#### [TASK DETAILS]
Using the entries below, write out the line with "[OffsideReview](offsidereview.com) is a", the line with "Playoffs, or Both", and every line in between, exactly as each is written.

#### [EXERCISE DATA]
[Start of Attachment]
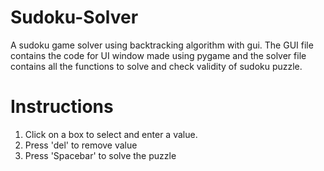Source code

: # Sudoku-Solver
A sudoku game solver using backtracking algorithm with gui. 
The GUI file contains the code for UI window made using pygame and the solver file contains all the functions to solve and check validity of sudoku puzzle.

# Instructions
1. Click on a box to select and enter a value.
2. Press 'del' to remove value
3. Press 'Spacebar' to solve the puzzle
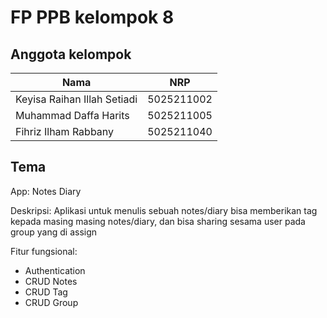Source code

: # FP PPB kelompok 8

## Anggota kelompok

| Nama                        | NRP         |
|-----------------------------|-------------|
| Keyisa Raihan Illah Setiadi | 5025211002  |
| Muhammad Daffa Harits       | 5025211005  |
| Fihriz Ilham Rabbany        | 5025211040  |

## Tema
App: Notes Diary

Deskripsi: Aplikasi untuk menulis sebuah notes/diary bisa memberikan tag kepada masing masing notes/diary, dan bisa sharing sesama user pada group yang di assign

Fitur fungsional:
- Authentication
- CRUD Notes
- CRUD Tag
- CRUD Group
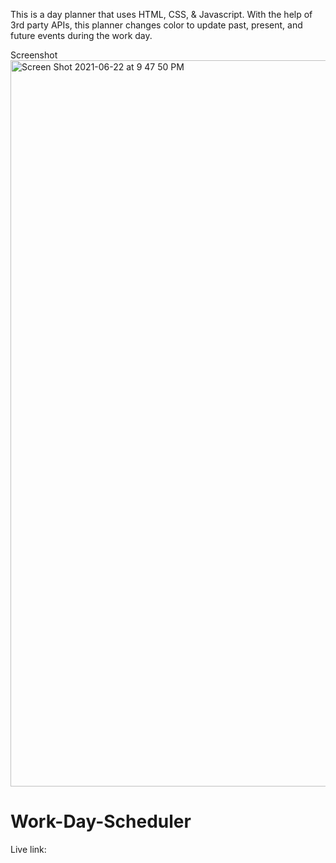 

This is a day planner that uses HTML, CSS, & Javascript. 
With the help of 3rd party APIs, this planner changes color to update past, present, and future events during the work day.

Screenshot
<img width="1162" alt="Screen Shot 2021-06-22 at 9 47 50 PM" src="https://user-images.githubusercontent.com/53482411/123027539-9a7dd580-d3a3-11eb-9bc0-93e485efe5d4.png">
# Work-Day-Scheduler


Live link:
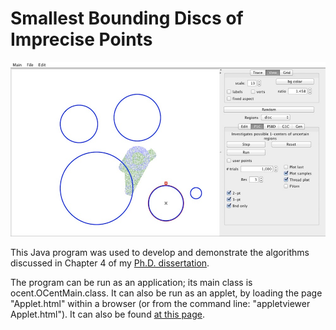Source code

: Smallest Bounding Discs of Imprecise Points
===========

![Screen shot.](screenshot.jpg)

This Java program was used to develop and demonstrate the algorithms 
discussed in Chapter 4 of my [Ph.D. dissertation](https://circle.ubc.ca/handle/2429/38084).

The program can be run as an application; its main class is ocent.OCentMain.class.
It can also be run as an applet, by loading the page "Applet.html" within a browser
(or from the command line: "appletviewer Applet.html").  It can also be found [at this page](www.cs.ubc.ca/~jpsember/oc.html).



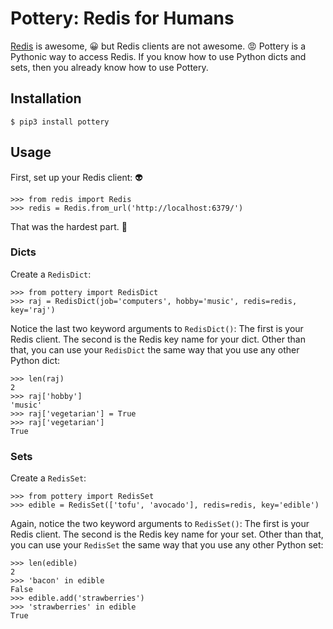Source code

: # Pottery: Redis for Humans

[Redis](http://redis.io/) is awesome, :grinning: but Redis clients are not
awesome. :rage:  Pottery is a Pythonic way to access Redis.  If you know how to
use Python dicts and sets, then you already know how to use Pottery.

## Installation

    $ pip3 install pottery

## Usage

First, set up your Redis client: :alien:

    >>> from redis import Redis
    >>> redis = Redis.from_url('http://localhost:6379/')

That was the hardest part. :grimacing:

### Dicts

Create a `RedisDict`:

    >>> from pottery import RedisDict
    >>> raj = RedisDict(job='computers', hobby='music', redis=redis, key='raj')

Notice the last two keyword arguments to `RedisDict()`:  The first is your
Redis client.  The second is the Redis key name for your dict.  Other than
that, you can use your `RedisDict` the same way that you use any other Python
dict:

    >>> len(raj)
    2
    >>> raj['hobby']
    'music'
    >>> raj['vegetarian'] = True
    >>> raj['vegetarian']
    True

### Sets

Create a `RedisSet`:

    >>> from pottery import RedisSet
    >>> edible = RedisSet(['tofu', 'avocado'], redis=redis, key='edible')

Again, notice the two keyword arguments to `RedisSet()`:  The first is your
Redis client.  The second is the Redis key name for your set.  Other than that,
you can use your `RedisSet` the same way that you use any other Python set:

    >>> len(edible)
    2
    >>> 'bacon' in edible
    False
    >>> edible.add('strawberries')
    >>> 'strawberries' in edible
    True
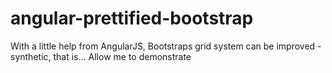 # angular-prettified-bootstrap
With a little help from AngularJS, Bootstraps grid system can be improved - synthetic, that is... Allow me to demonstrate
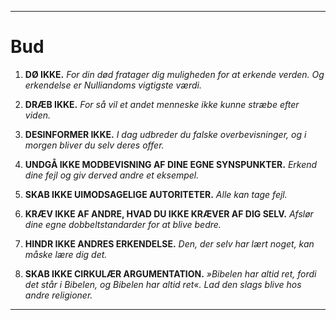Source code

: -----
# Bud

1. **DØ IKKE.**
    *For din død fratager dig muligheden for at erkende verden. Og erkendelse er Nulliandoms vigtigste værdi.*

2. **DRÆB IKKE.**
    *For så vil et andet menneske ikke kunne stræbe efter viden.*

3. **DESINFORMER IKKE.**
    *I dag udbreder du falske overbevisninger, og i morgen bliver du selv deres offer.*

4. **UNDGÅ IKKE MODBEVISNING AF DINE EGNE SYNSPUNKTER.**
    *Erkend dine fejl og giv derved andre et eksempel.*

5. **SKAB IKKE UIMODSAGELIGE AUTORITETER.**
    *Alle kan tage fejl.*

6. **KRÆV IKKE AF ANDRE, HVAD DU IKKE KRÆVER AF DIG SELV.**
    *Afslør dine egne dobbeltstandarder for at blive bedre.*

7. **HINDR IKKE ANDRES ERKENDELSE.**
    *Den, der selv har lært noget, kan måske lære dig det.*

8. **SKAB IKKE CIRKULÆR ARGUMENTATION.**
    *»Bibelen har altid ret, fordi det står i Bibelen, og Bibelen har altid ret«. Lad den slags blive hos andre religioner.*
-----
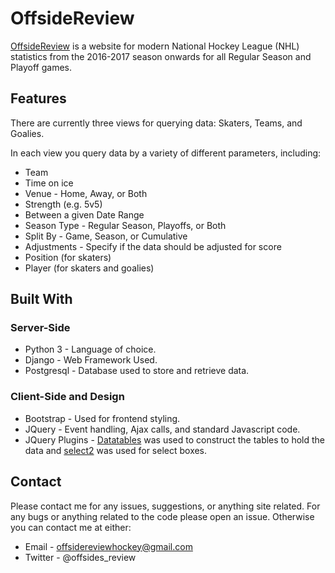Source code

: # OffsideReview

[OffsideReview](offsidereview.com) is a website for modern National Hockey League (NHL) 
statistics from the 2016-2017 season onwards for all Regular Season and Playoff games.  

 
## Features

There are currently three views for querying data: Skaters, Teams, and Goalies.

In each view you query data by a variety of different parameters, including:

*  Team
*  Time on ice
*  Venue - Home, Away, or Both
*  Strength  (e.g. 5v5)
*  Between a given Date Range
*  Season Type - Regular Season, Playoffs, or Both
*  Split By - Game, Season, or Cumulative
*  Adjustments - Specify if the data should be adjusted for score
*  Position (for skaters)
* Player (for skaters and goalies)


## Built With

### Server-Side
* Python 3 - Language of choice.
* Django - Web Framework Used.
* Postgresql - Database used to store and retrieve data.

### Client-Side and Design
* Bootstrap - Used for frontend styling.
* JQuery - Event handling, Ajax calls, and standard Javascript code.
* JQuery Plugins - [Datatables](https://github.com/DataTables/DataTables) was used to construct
the tables to hold the data and [select2](https://github.com/select2/select2) was used for
select boxes. 


## Contact

Please contact me for any issues, suggestions, or anything site related. For any bugs or
anything related to the code please open an issue. Otherwise you can contact me at either:

* Email   - offsidereviewhockey@gmail.com
* Twitter - @offsides_review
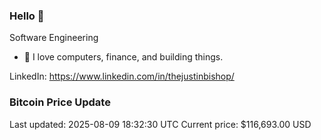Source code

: ### Hello 🤙  

Software Engineering

- 🔭 I love computers, finance, and building things.
  
LinkedIn: https://www.linkedin.com/in/thejustinbishop/  























































































































































































































































































































































































































































































































































































































































































































































































































































































































































### Bitcoin Price Update
Last updated: 2025-08-09 18:32:30 UTC
Current price: $116,693.00 USD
[End of Attachment]
#### [TASK SOLUTION]
[OffsideReview](offsidereview.com) is a website for modern National Hockey League (NHL) 
statistics from the 2016-2017 season onwards for all Regular Season and Playoff games.  

 
## Features

There are currently three views for querying data: Skaters, Teams, and Goalies.

In each view you query data by a variety of different parameters, including:

*  Team
*  Time on ice
*  Venue - Home, Away, or Both
*  Strength  (e.g. 5v5)
*  Between a given Date Range
*  Season Type - Regular Season, Playoffs, or Both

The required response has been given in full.